Until now, an exception has been granted in only one set of circumstances. Since 2011, the possibility of obtaining a replacement degree certificate with a new name has been open to graduates who have undergone gender reassignment.
It was an exception that did not come easily (article in Dutch). A man whose birth gender was female had to campaign vigorously against his university’s decision to refuse him a degree certificate in his new name. The case caused considerable controversy.
At the time, the Dutch government sent a letter to institutes of higher education stating that in such cases the impact on the personal life of the individual should outweigh the strict rule that a degree certificate could only be issued once.
Several universities and universities of applied sciences have since requested the option to issue a replacement certificate in cases where a former student has changed their name, writes Education Minister Ingrid van Engelshoven in her explanatory notes to the bill. This possibility already exists in secondary education, and now higher education will follow suit.

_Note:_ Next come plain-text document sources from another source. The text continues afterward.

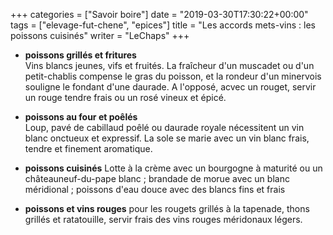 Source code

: +++
categories = ["Savoir boire"]
date = "2019-03-30T17:30:22+00:00"
tags = ["elevage-fut-chene", "epices"] 
title = "Les accords mets-vins : les poissons cuisinés"
writer = "LeChaps"
+++

* **poissons grillés et fritures**  
Vins blancs jeunes, vifs et fruités. La fraîcheur d'un muscadet ou d'un petit-chablis compense le gras du poisson, et la rondeur d'un minervois souligne le fondant d'une daurade. A l'opposé, acvec un rouget, servir un rouge tendre frais ou un rosé vineux et épicé.

* **poissons au four et poêlés**  
Loup, pavé de cabillaud poêlé ou daurade royale nécessitent un vin blanc onctueux et expressif. La sole se marie avec un vin blanc frais, tendre et finement aromatique.

* **poissons cuisinés**
Lotte à la crème avec un bourgogne à maturité ou un châteauneuf-du-pape blanc ; brandade de morue avec un blanc méridional ; poissons d'eau douce avec des blancs fins et frais

* **poissons et vins rouges**
pour les rougets grillés à la tapenade, thons grillés et ratatouille, servir frais des vins rouges méridonaux légers.
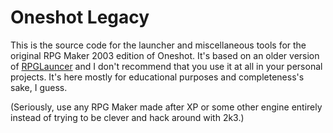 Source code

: Oneshot Legacy
==============

This is the source code for the launcher and miscellaneous tools for the
original RPG Maker 2003 edition of Oneshot. It's based on an older version
of [RPGLauncer](https://github.com/mathewv/rpglauncher) and I don't recommend
that you use it at all in your personal projects. It's here mostly for
educational purposes and completeness's sake, I guess.

(Seriously, use any RPG Maker made after XP or some other engine entirely
instead of trying to be clever and hack around with 2k3.)
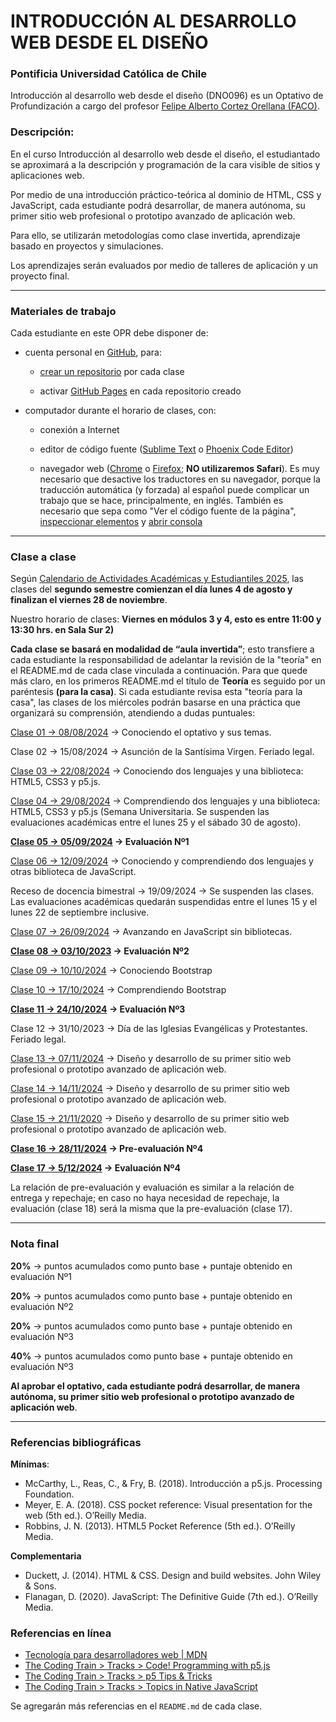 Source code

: # INTRODUCCIÓN AL DESARROLLO WEB DESDE EL DISEÑO

### Pontificia Universidad Católica de Chile

Introducción al desarrollo web desde el diseño (DNO096) es un Optativo de Profundización a cargo del profesor [Felipe Alberto Cortez Orellana (FACO)](https://faco.cl/).

### Descripción:

En el curso Introducción al desarrollo web desde el diseño, el estudiantado se aproximará a la descripción y programación de la cara visible de sitios y aplicaciones web. 

Por medio de una introducción práctico-teórica al dominio de HTML, CSS y JavaScript, cada estudiante podrá desarrollar, de manera autónoma, su primer sitio web profesional o prototipo avanzado de aplicación web. 

Para ello, se utilizarán metodologías como clase invertida, aprendizaje basado en proyectos y simulaciones. 

Los aprendizajes serán evaluados por medio de talleres de aplicación y un proyecto final.

- - - - - - - - - -

### Materiales de trabajo

Cada estudiante en este OPR debe disponer de:

- cuenta personal en [GitHub](https://github.com/join), para:

  - [crear un repositorio](https://docs.github.com/es/get-started/quickstart/create-a-repo) por cada clase

  - activar [GitHub Pages](https://docs.github.com/es/pages/getting-started-with-github-pages/creating-a-github-pages-site) en cada repositorio creado

- computador durante el horario de clases, con:

  - conexión a Internet

  - editor de código fuente ([Sublime Text](https://www.sublimetext.com/) o [Phoenix Code Editor](https://phcode.dev/))

  - navegador web ([Chrome](https://www.google.com/intl/es-419/chrome/) o [Firefox](https://www.mozilla.org/es-CL/firefox/new/); **NO utilizaremos Safari**). Es muy necesario que desactive los traductores en su navegador, porque la traducción automática (y forzada) al español puede complicar un trabajo que se hace, principalmente, en inglés. También es necesario que sepa como "Ver el código fuente de la página", [inspeccionar elementos](https://support.hostinger.es/es/articles/2333029-como-inspeccionar-los-elementos-del-sitio-web) y [abrir consola](https://transferwise.com/es/help/articles/2954851/como-abrir-la-consola-de-tu-navegador)

- - - - - - - - -

### Clase a clase

Según [Calendario de Actividades Académicas y Estudiantiles 2025](https://registrosacademicos.uc.cl/wp-content/uploads/2024/11/Calendario-de-Actividades-Academicas-y-Estudiantiles-2025.pdf), las clases del **segundo semestre comienzan el día lunes 4 de agosto y finalizan el viernes 28 de noviembre**.

Nuestro horario de clases: **Viernes en módulos 3 y 4, esto es entre 11:00 y 13:30 hrs. en Sala Sur 2)**

**Cada clase se basará en modalidad de “aula invertida”**; esto transfiere a cada estudiante la responsabilidad de adelantar la revisión de la "teoría" en el README.md de cada clase vinculada a continuación. Para que quede más claro, en los primeros README.md el título de **Teoría** es seguido por un paréntesis **(para la casa)**. Si cada estudiante revisa esta "teoría para la casa", las clases de los miércoles podrán basarse en una práctica que organizará su comprensión, atendiendo a dudas puntuales:

[Clase 01 → 08/08/2024](https://github.com/profesorfaco/dno096-2024/tree/main/clase-01) → Conociendo el optativo y sus temas.

Clase 02 → 15/08/2024 → Asunción de la Santísima Virgen. Feriado legal.

[Clase 03 → 22/08/2024](https://github.com/profesorfaco/dno096-2024/tree/main/clase-03) → Conociendo dos lenguajes y una biblioteca: HTML5, CSS3 y p5.js.

[Clase 04 → 29/08/2024](https://github.com/profesorfaco/dno096-2024/tree/main/clase-04) → Comprendiendo dos lenguajes y una biblioteca: HTML5, CSS3 y p5.js (Semana Universitaria. Se suspenden las evaluaciones académicas entre el lunes 25 y el sábado 30 de agosto).

**[Clase 05 → 05/09/2024](https://github.com/profesorfaco/dno096-2024/tree/main/clase-05) → Evaluación Nº1**

[Clase 06 → 12/09/2024](https://github.com/profesorfaco/dno096-2024/tree/main/clase-06) → Conociendo y comprendiendo dos lenguajes y otras biblioteca de JavaScript.

Receso de docencia bimestral → 19/09/2024 → Se suspenden las clases. Las evaluaciones académicas quedarán suspendidas entre el lunes 15 y el lunes 22 de septiembre inclusive.

[Clase 07 → 26/09/2024](https://github.com/profesorfaco/dno096-2024/tree/main/clase-08) → Avanzando en JavaScript sin bibliotecas.

**[Clase 08 → 03/10/2023](https://github.com/profesorfaco/dno096-2024/tree/main/clase-09) → Evaluación Nº2**

[Clase 09 → 10/10/2024](https://github.com/profesorfaco/dno096-2024/tree/main/clase-10) → Conociendo Bootstrap

[Clase 10 → 17/10/2024](https://github.com/profesorfaco/dno096-2024/tree/main/clase-11) → Comprendiendo Bootstrap

**[Clase 11 → 24/10/2024](https://github.com/profesorfaco/dno096-2024/tree/main/clase-12) →  Evaluación Nº3**

Clase 12 → 31/10/2023 → Día de las Iglesias Evangélicas y Protestantes. Feriado legal.

[Clase 13 → 07/11/2024](https://github.com/profesorfaco/dno096-2024/tree/main/clase-14) → Diseño y desarrollo de su primer sitio web profesional o prototipo avanzado de aplicación web.

[Clase 14 → 14/11/2024](https://github.com/profesorfaco/dno096-2024/tree/main/clase-15) → Diseño y desarrollo de su primer sitio web profesional o prototipo avanzado de aplicación web.

[Clase 15 → 21/11/2020](https://github.com/profesorfaco/dno096-2024/tree/main/clase-16) → Diseño y desarrollo de su primer sitio web profesional o prototipo avanzado de aplicación web.

**[Clase 16 → 28/11/2024](https://github.com/profesorfaco/dno096-2024/tree/main/clase-17) → Pre-evaluación Nº4**

**[Clase 17 → 5/12/2024](https://github.com/profesorfaco/dno096-2024/tree/main/clase-18) → Evaluación Nº4**

La relación de pre-evaluación y evaluación es similar a la relación de entrega y repechaje; en caso no haya necesidad de repechaje, la evaluación (clase 18) será la misma que la pre-evaluación (clase 17).

- - - - - - - -

### Nota final

**20%** → puntos acumulados como punto base + puntaje obtenido en evaluación Nº1

**20%** → puntos acumulados como punto base + puntaje obtenido en evaluación Nº2

**20%** → puntos acumulados como punto base + puntaje obtenido en evaluación Nº3

**40%** → puntos acumulados como punto base + puntaje obtenido en evaluación Nº3

**Al aprobar el optativo, cada estudiante podrá desarrollar, de manera autónoma, su primer sitio web profesional o prototipo avanzado de aplicación web**.

- - - - - - - 

### Referencias bibliográficas

**Mínimas**:

- McCarthy, L., Reas, C., & Fry, B. (2018). Introducción a p5.js. Processing Foundation.
- Meyer, E. A. (2018). CSS pocket reference: Visual presentation for the web (5th ed.). O’Reilly Media.
- Robbins, J. N. (2013). HTML5 Pocket Reference (5th ed.). O’Reilly Media.

**Complementaria**

- Duckett, J. (2014). HTML & CSS. Design and build websites. John Wiley & Sons.
- Flanagan, D. (2020). JavaScript: The Definitive Guide (7th ed.). O’Reilly Media.

### Referencias en línea

- [Tecnología para desarrolladores web | MDN](https://developer.mozilla.org/es/docs/Web)
- [The Coding Train > Tracks > Code! Programming with p5.js](https://thecodingtrain.com/tracks/code-programming-with-p5-js)
- [The Coding Train > Tracks > p5 Tips & Tricks](https://thecodingtrain.com/tracks/p5-tips-and-tricks)
- [The Coding Train	> Tracks > Topics in Native JavaScript](https://thecodingtrain.com/tracks/topics-in-native-javascript)

Se agregarán más referencias en el `README.md` de cada clase.
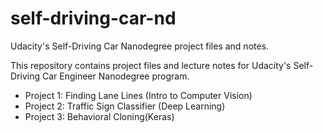 # self-driving-car-nd

Udacity's Self-Driving Car Nanodegree project files and notes.

This repository contains project files and lecture notes for Udacity's Self-Driving Car Engineer Nanodegree program.

- Project 1: Finding Lane Lines (Intro to Computer Vision)
- Project 2: Traffic Sign Classifier (Deep Learning)
- Project 3: Behavioral Cloning(Keras)
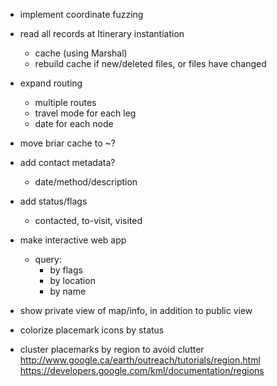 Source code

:   - implement coordinate fuzzing

  - read all records at Itinerary instantiation
    - cache (using Marshal)
    - rebuild cache if new/deleted files, or files have changed

  - expand routing
    - multiple routes
    - travel mode for each leg
    - date for each node

  - move briar cache to ~?

  - add contact metadata?
    - date/method/description

  - add status/flags
    - contacted, to-visit, visited

  - make interactive web app
    - query:
      - by flags
      - by location
      - by name

  - show private view of map/info, in addition to public view

  - colorize placemark icons by status

  - cluster placemarks by region to avoid clutter
      http://www.google.ca/earth/outreach/tutorials/region.html
      https://developers.google.com/kml/documentation/regions
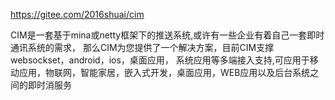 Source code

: https://gitee.com/2016shuai/cim


CIM是一套基于mina或netty框架下的推送系统,或许有一些企业有着自己一套即时通讯系统的需求，
那么CIM为您提供了一个解决方案，目前CIM支撑 websockset，android，ios，桌面应用，
系统应用等多端接入支持,可应用于移动应用，物联网，智能家居，嵌入式开发，桌面应用，WEB应用以及后台系统之间的即时消服务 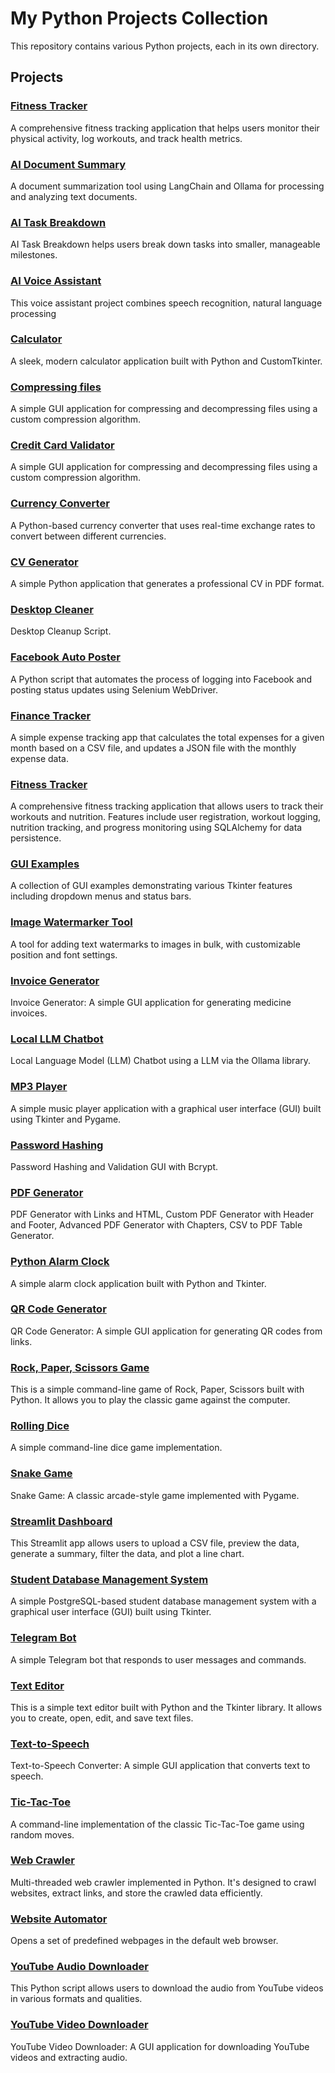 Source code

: # My Python Projects Collection

This repository contains various Python projects, each in its own directory.

## Projects

### [Fitness Tracker](https://github.com/dimipash/Python_projects/tree/main/fitness_tracker)

A comprehensive fitness tracking application that helps users monitor their physical activity, log workouts, and track health metrics.

### [AI Document Summary](https://github.com/dimipash/Python_projects/tree/main/ai_doc_summary)

A document summarization tool using LangChain and Ollama for processing and analyzing text documents.

### [AI Task Breakdown](https://github.com/dimipash/Python_projects/tree/main/ai_task_breakdown)

AI Task Breakdown helps users break down tasks into smaller, manageable milestones.

### [AI Voice Assistant](https://github.com/dimipash/Python_projects/tree/main/ai_voice_assistant)

This voice assistant project combines speech recognition, natural language processing

### [Calculator](https://github.com/dimipash/Python_projects/tree/main/calculator)

A sleek, modern calculator application built with Python and CustomTkinter.

### [Compressing files](https://github.com/dimipash/Python_projects/tree/main/compressing_files)

A simple GUI application for compressing and decompressing files using a custom compression algorithm.

### [Credit Card Validator](https://github.com/dimipash/Python_projects/tree/main/credit_card_validator)

A simple GUI application for compressing and decompressing files using a custom compression algorithm.

### [Currency Converter](https://github.com/dimipash/Python_projects/tree/main/currency_converter)

A Python-based currency converter that uses real-time exchange rates to convert between different currencies.

### [CV Generator](https://github.com/dimipash/Python_projects/tree/main/cv_generator)

A simple Python application that generates a professional CV in PDF format.

### [Desktop Cleaner](https://github.com/dimipash/Python_projects/tree/main/desktop_cleaner)

Desktop Cleanup Script.

### [Facebook Auto Poster](https://github.com/dimipash/Python_projects/tree/main/facebook_auto_poster)

A Python script that automates the process of logging into Facebook and posting status updates using Selenium WebDriver.

### [Finance Tracker](https://github.com/dimipash/Python_projects/tree/main/finance_tracker)

A simple expense tracking app that calculates the total expenses for a given month based on a CSV file,
and updates a JSON file with the monthly expense data.

### [Fitness Tracker](https://github.com/dimipash/Python_projects/tree/main/fitness_tracker)

A comprehensive fitness tracking application that allows users to track their workouts and nutrition. Features include user registration, workout logging, nutrition tracking, and progress monitoring using SQLAlchemy for data persistence.

### [GUI Examples](https://github.com/dimipash/Python_projects/tree/main/gui)

A collection of GUI examples demonstrating various Tkinter features including dropdown menus and status bars.

### [Image Watermarker Tool](https://github.com/dimipash/Python_projects/tree/main/image_watermarker_tool)

A tool for adding text watermarks to images in bulk, with customizable position and font settings.

### [Invoice Generator](https://github.com/dimipash/Python_projects/tree/main/invoice_generator)

Invoice Generator: A simple GUI application for generating medicine invoices.

### [Local LLM Chatbot](https://github.com/dimipash/Python_projects/tree/main/local_llm)

Local Language Model (LLM) Chatbot using a LLM via the Ollama library.

### [MP3 Player](https://github.com/dimipash/Python_projects/tree/main/mp3_player)

A simple music player application with a graphical user interface (GUI) built using Tkinter and Pygame.

### [Password Hashing](https://github.com/dimipash/Python_projects/tree/main/password_hashing)

Password Hashing and Validation GUI with Bcrypt.

### [PDF Generator](https://github.com/dimipash/Python_projects/tree/main/pdf)

PDF Generator with Links and HTML, Custom PDF Generator with Header and Footer, Advanced PDF Generator with Chapters, CSV to PDF Table Generator.

### [Python Alarm Clock](https://github.com/dimipash/Python_projects/tree/main/alarm_clock)

A simple alarm clock application built with Python and Tkinter.

### [QR Code Generator](https://github.com/dimipash/Python_projects/tree/main/qr_code_generator)

QR Code Generator: A simple GUI application for generating QR codes from links.

### [Rock, Paper, Scissors Game](https://github.com/dimipash/Python_projects/tree/main/rock_paper_scissors)

This is a simple command-line game of Rock, Paper, Scissors built with Python. It allows you to play the classic game against the computer.

### [Rolling Dice](https://github.com/dimipash/Python_projects/tree/main/rolling_dice)

A simple command-line dice game implementation.

### [Snake Game](https://github.com/dimipash/Python_projects/tree/main/snake)

Snake Game: A classic arcade-style game implemented with Pygame.

### [Streamlit Dashboard](https://github.com/dimipash/Python_projects/tree/main/web_app)

This Streamlit app allows users to upload a CSV file, preview the data, generate a summary, filter the data, and plot a line chart.

### [Student Database Management System](https://github.com/dimipash/Python_projects/tree/main/database_app)

A simple PostgreSQL-based student database management system with a graphical user interface (GUI) built using Tkinter.

### [Telegram Bot](https://github.com/dimipash/Python_projects/tree/main/telegram_bot)

A simple Telegram bot that responds to user messages and commands.

### [Text Editor](https://github.com/dimipash/Python_projects/tree/main/text_editor)

This is a simple text editor built with Python and the Tkinter library. It allows you to create, open, edit, and save text files.

### [Text-to-Speech](https://github.com/dimipash/Python_projects/tree/main/text_to_speech)

Text-to-Speech Converter: A simple GUI application that converts text to speech.

### [Tic-Tac-Toe](https://github.com/dimipash/Python_projects/tree/main/tic_tac_toe)

A command-line implementation of the classic Tic-Tac-Toe game using random moves.

### [Web Crawler](https://github.com/dimipash/Python_projects/tree/main/web_crawler)

Multi-threaded web crawler implemented in Python. It's designed to crawl websites, extract links, and store the crawled data efficiently.

### [Website Automator](https://github.com/dimipash/Python_projects/tree/main/website_automator)

Opens a set of predefined webpages in the default web browser.

### [YouTube Audio Downloader](https://github.com/dimipash/Python_projects/tree/main/youtube_audio_downloader)

This Python script allows users to download the audio from YouTube videos in various formats and qualities.

### [YouTube Video Downloader](https://github.com/dimipash/Python_projects/tree/main/youtube_video_downloader)

YouTube Video Downloader: A GUI application for downloading YouTube videos and extracting audio.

Not only trangender people would like to change their name. Some people simply hate their “ridiculous or unbecoming first name or surname,” the Minister explains. Or their surname causes them psychological harm and they have strong feelings about taking the name of their other parent, an adoptive parent or a guardian.
In such cases, you can submit a request to have your name changed and apply for a new degree certificate on this basis. However, no new certificate will be issued to graduates who have married and taken their partner’s surname; that is not within the remit of the new law.
Anyone who does receive a replacement certificate is required to hand in the old one to prevent fraud.